[[ GIVEN INFORMATION, beginning ]]
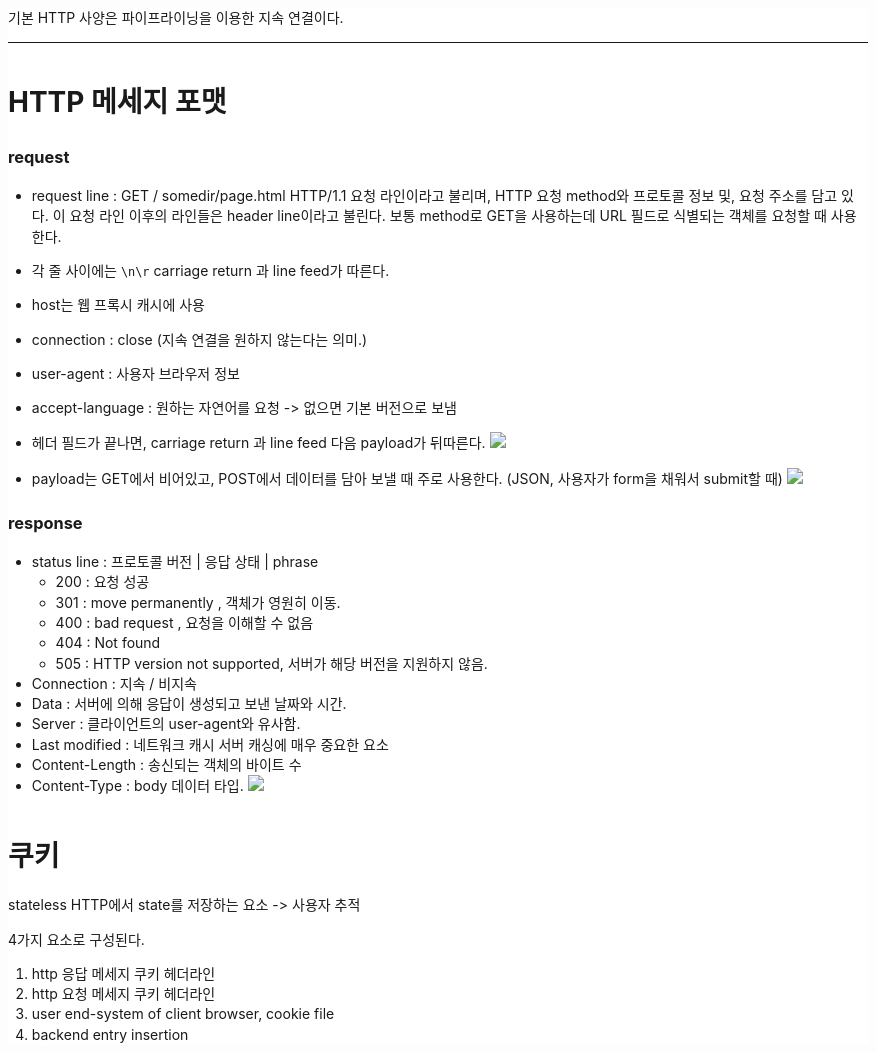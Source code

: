 기본 HTTP 사양은 파이프라이닝을 이용한 지속 연결이다.

---

# HTTP 메세지 포맷

### request
- request line : GET / somedir/page.html HTTP/1.1
	요청 라인이라고 불리며,  HTTP 요청 method와 프로토콜 정보 및, 요청 주소를 담고 있다.
	이 요청 라인 이후의 라인들은 header line이라고 불린다.
	보통 method로 GET을 사용하는데 URL 필드로 식별되는 객체를 요청할 때 사용한다.
- 각 줄 사이에는 `\n\r` carriage return 과 line feed가 따른다. 
- host는 웹 프록시 캐시에 사용
- connection : close (지속 연결을 원하지 않는다는 의미.)
- user-agent : 사용자 브라우저 정보
- accept-language : 원하는 자연어를 요청 -> 없으면 기본 버전으로 보냄
- 헤더 필드가 끝나면, carriage return 과 line feed 다음 payload가 뒤따른다.
![](../../images/Pasted%20image%2020240422174239.png)

- payload는 GET에서 비어있고, POST에서 데이터를 담아 보낼 때 주로 사용한다. (JSON, 사용자가 form을 채워서 submit할 때)
![](../../images/Pasted%20image%2020240422174757.png)


### response
- status line : 프로토콜 버전 | 응답 상태 | phrase
	- 200 : 요청 성공
	- 301 : move permanently , 객체가 영원히 이동.
	- 400 : bad request , 요청을 이해할 수 없음
	- 404 : Not found
	- 505 : HTTP version not supported, 서버가 해당 버전을 지원하지 않음.
- Connection : 지속 / 비지속
- Data : 서버에 의해 응답이 생성되고 보낸 날짜와 시간.
- Server : 클라이언트의 user-agent와 유사함.
- Last modified : 네트워크 캐시 서버 캐싱에 매우 중요한 요소
- Content-Length : 송신되는 객체의 바이트 수
- Content-Type : body 데이터 타입.
![](../../images/Pasted%20image%2020240422180816.png)


# 쿠키
stateless HTTP에서 state를 저장하는 요소 -> 사용자 추적

4가지 요소로 구성된다.
 1. http 응답 메세지 쿠키 헤더라인
 2. http 요청 메세지 쿠키 헤더라인
 3. user end-system of client browser, cookie file
 4. backend entry insertion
[[ GIVEN INFORMATION, end ]]
The records above, minus their pictures, are to be returned verbatim.

ANSWER FOR THE TASK>
Source code

: 기본 HTTP 사양은 파이프라이닝을 이용한 지속 연결이다.

---

# HTTP 메세지 포맷

### request
- request line : GET / somedir/page.html HTTP/1.1
	요청 라인이라고 불리며,  HTTP 요청 method와 프로토콜 정보 및, 요청 주소를 담고 있다.
	이 요청 라인 이후의 라인들은 header line이라고 불린다.
	보통 method로 GET을 사용하는데 URL 필드로 식별되는 객체를 요청할 때 사용한다.
- 각 줄 사이에는 `\n\r` carriage return 과 line feed가 따른다. 
- host는 웹 프록시 캐시에 사용
- connection : close (지속 연결을 원하지 않는다는 의미.)
- user-agent : 사용자 브라우저 정보
- accept-language : 원하는 자연어를 요청 -> 없으면 기본 버전으로 보냄
- 헤더 필드가 끝나면, carriage return 과 line feed 다음 payload가 뒤따른다.
![](../../images/Pasted%20image%2020240422174239.png)

- payload는 GET에서 비어있고, POST에서 데이터를 담아 보낼 때 주로 사용한다. (JSON, 사용자가 form을 채워서 submit할 때)
![](../../images/Pasted%20image%2020240422174757.png)


### response
- status line : 프로토콜 버전 | 응답 상태 | phrase
	- 200 : 요청 성공
	- 301 : move permanently , 객체가 영원히 이동.
	- 400 : bad request , 요청을 이해할 수 없음
	- 404 : Not found
	- 505 : HTTP version not supported, 서버가 해당 버전을 지원하지 않음.
- Connection : 지속 / 비지속
- Data : 서버에 의해 응답이 생성되고 보낸 날짜와 시간.
- Server : 클라이언트의 user-agent와 유사함.
- Last modified : 네트워크 캐시 서버 캐싱에 매우 중요한 요소
- Content-Length : 송신되는 객체의 바이트 수
- Content-Type : body 데이터 타입.
![](../../images/Pasted%20image%2020240422180816.png)


# 쿠키
stateless HTTP에서 state를 저장하는 요소 -> 사용자 추적

4가지 요소로 구성된다.
 1. http 응답 메세지 쿠키 헤더라인
 2. http 요청 메세지 쿠키 헤더라인
 3. user end-system of client browser, cookie file
 4. backend entry insertion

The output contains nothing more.